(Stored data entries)

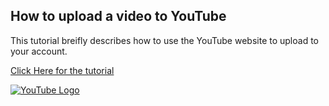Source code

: ## How to upload a video to YouTube 

This tutorial breifly describes how to use the YouTube website to upload to your account. 

[Click Here for the tutorial](https://github.com/bhowser3/infotc1600/tutorial "Click Here for the tutorial")

[![YouTube Logo](https://cdn.mos.cms.futurecdn.net/8gzcr6RpGStvZFA2qRt4v6-320-80.jpg "YouTube Logo")](http:/https://cdn.mos.cms.futurecdn.net/8gzcr6RpGStvZFA2qRt4v6-320-80.jpg/ "YouTube Logo")

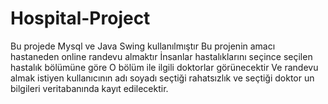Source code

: # Hospital-Project
Bu projede Mysql ve Java Swing kullanılmıştır
Bu projenin amacı hastaneden online randevu almaktır
İnsanlar hastalıklarını seçince seçilen hastalık bölümüne göre O bölüm ile ilgili doktorlar görünecektir
Ve randevu almak istiyen kullanıcının adı soyadı seçtiği rahatsızlık ve seçtiği doktor un bilgileri veritabanında kayıt edilecektir.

What is needed »
Which part of the entries opens with the line containing "[Click Here for" and closes with the line containing "İnsanlar hastalıklarını seçince"? Output that part exactly, ends included, pictures excluded.

Task response »
[Click Here for the tutorial](https://github.com/bhowser3/infotc1600/tutorial "Click Here for the tutorial")

[![YouTube Logo](https://cdn.mos.cms.futurecdn.net/8gzcr6RpGStvZFA2qRt4v6-320-80.jpg "YouTube Logo")](http:/https://cdn.mos.cms.futurecdn.net/8gzcr6RpGStvZFA2qRt4v6-320-80.jpg/ "YouTube Logo")

Source code

: # Hospital-Project
Bu projede Mysql ve Java Swing kullanılmıştır
Bu projenin amacı hastaneden online randevu almaktır
İnsanlar hastalıklarını seçince seçilen hastalık bölümüne göre O bölüm ile ilgili doktorlar görünecektir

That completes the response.